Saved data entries
-*-*-

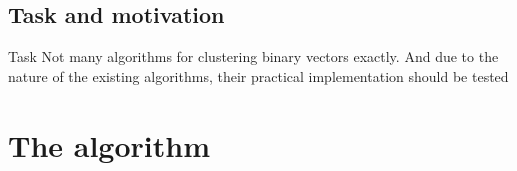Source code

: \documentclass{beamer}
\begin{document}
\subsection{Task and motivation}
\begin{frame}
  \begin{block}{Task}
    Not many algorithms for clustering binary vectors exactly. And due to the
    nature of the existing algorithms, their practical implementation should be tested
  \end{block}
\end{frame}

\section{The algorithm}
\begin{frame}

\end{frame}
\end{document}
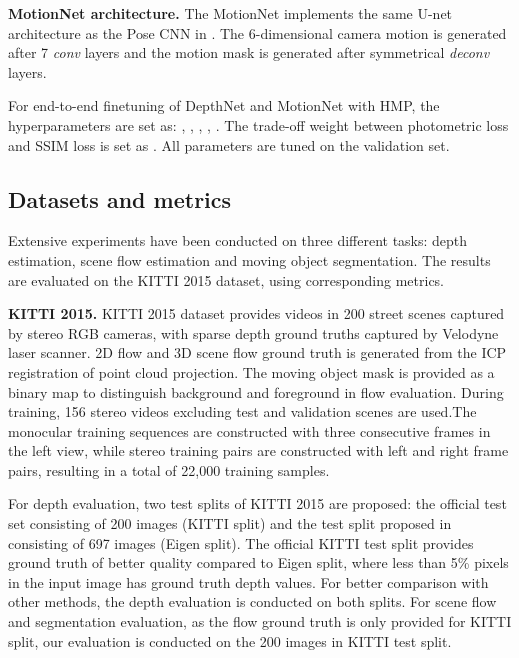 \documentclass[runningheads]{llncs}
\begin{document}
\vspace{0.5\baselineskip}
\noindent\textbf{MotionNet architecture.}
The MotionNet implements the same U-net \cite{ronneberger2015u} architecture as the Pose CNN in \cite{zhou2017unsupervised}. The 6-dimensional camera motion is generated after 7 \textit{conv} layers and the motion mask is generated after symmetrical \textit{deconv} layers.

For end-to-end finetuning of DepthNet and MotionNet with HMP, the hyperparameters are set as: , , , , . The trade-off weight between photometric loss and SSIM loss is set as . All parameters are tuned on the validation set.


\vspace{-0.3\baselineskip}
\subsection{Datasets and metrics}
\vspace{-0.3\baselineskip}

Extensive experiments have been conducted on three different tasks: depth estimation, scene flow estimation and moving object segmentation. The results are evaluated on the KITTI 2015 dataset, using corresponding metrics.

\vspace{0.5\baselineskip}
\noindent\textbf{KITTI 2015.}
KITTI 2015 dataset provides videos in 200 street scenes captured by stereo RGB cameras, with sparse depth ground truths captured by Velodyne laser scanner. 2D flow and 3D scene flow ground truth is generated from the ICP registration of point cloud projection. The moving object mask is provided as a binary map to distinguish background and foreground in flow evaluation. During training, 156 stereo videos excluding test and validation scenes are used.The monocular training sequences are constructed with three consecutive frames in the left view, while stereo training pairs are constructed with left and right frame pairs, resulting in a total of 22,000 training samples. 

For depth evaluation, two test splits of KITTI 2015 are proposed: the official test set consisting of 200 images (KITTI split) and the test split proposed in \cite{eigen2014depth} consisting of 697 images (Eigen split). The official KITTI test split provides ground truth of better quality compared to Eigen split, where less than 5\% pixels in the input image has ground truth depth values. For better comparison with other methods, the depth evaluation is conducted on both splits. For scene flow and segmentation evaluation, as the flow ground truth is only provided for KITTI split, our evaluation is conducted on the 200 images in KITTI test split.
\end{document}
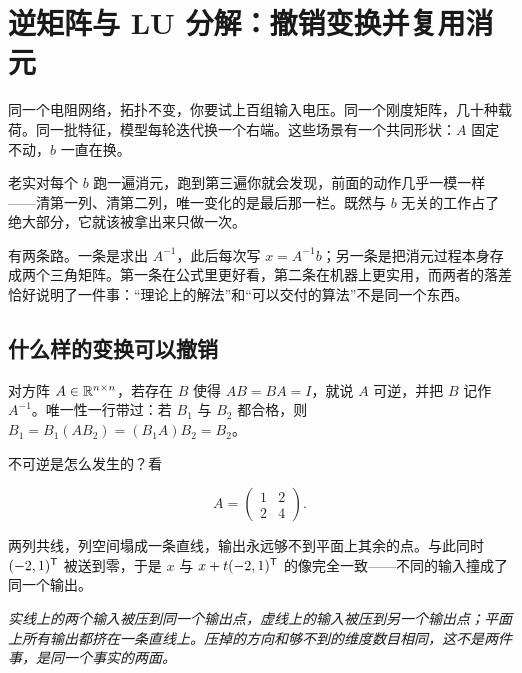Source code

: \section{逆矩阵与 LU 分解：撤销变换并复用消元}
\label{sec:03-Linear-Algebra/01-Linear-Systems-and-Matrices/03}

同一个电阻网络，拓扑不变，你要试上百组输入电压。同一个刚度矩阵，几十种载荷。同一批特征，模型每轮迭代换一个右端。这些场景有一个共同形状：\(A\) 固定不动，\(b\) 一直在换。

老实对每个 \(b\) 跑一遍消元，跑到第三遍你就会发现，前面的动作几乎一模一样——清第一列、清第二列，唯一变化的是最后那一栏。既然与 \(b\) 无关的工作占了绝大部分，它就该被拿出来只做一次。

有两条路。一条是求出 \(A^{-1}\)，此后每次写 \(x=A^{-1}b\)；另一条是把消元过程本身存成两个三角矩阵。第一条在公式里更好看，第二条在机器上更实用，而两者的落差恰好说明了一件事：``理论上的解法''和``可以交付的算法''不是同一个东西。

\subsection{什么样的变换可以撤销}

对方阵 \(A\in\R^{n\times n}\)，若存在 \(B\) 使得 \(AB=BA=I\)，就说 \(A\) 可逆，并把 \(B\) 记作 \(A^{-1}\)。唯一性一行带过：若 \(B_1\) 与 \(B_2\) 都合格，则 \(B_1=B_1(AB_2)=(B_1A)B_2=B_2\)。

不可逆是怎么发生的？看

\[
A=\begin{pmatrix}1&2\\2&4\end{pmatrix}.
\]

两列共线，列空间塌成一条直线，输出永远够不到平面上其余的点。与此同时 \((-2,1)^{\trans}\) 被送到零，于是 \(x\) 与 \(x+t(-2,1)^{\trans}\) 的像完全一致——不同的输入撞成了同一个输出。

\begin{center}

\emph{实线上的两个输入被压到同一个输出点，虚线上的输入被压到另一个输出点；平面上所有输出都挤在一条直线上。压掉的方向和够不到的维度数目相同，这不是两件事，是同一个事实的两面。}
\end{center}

-*-*-

**EXERCISE PROMPT**
Every line of the data that includes the word "mask" should be copied.

**ANSWER TO THE EXERCISE**
The MotionNet implements the same U-net \cite{ronneberger2015u} architecture as the Pose CNN in \cite{zhou2017unsupervised}. The 6-dimensional camera motion is generated after 7 \textit{conv} layers and the motion mask is generated after symmetrical \textit{deconv} layers.
KITTI 2015 dataset provides videos in 200 street scenes captured by stereo RGB cameras, with sparse depth ground truths captured by Velodyne laser scanner. 2D flow and 3D scene flow ground truth is generated from the ICP registration of point cloud projection. The moving object mask is provided as a binary map to distinguish background and foreground in flow evaluation. During training, 156 stereo videos excluding test and validation scenes are used.The monocular training sequences are constructed with three consecutive frames in the left view, while stereo training pairs are constructed with left and right frame pairs, resulting in a total of 22,000 training samples. 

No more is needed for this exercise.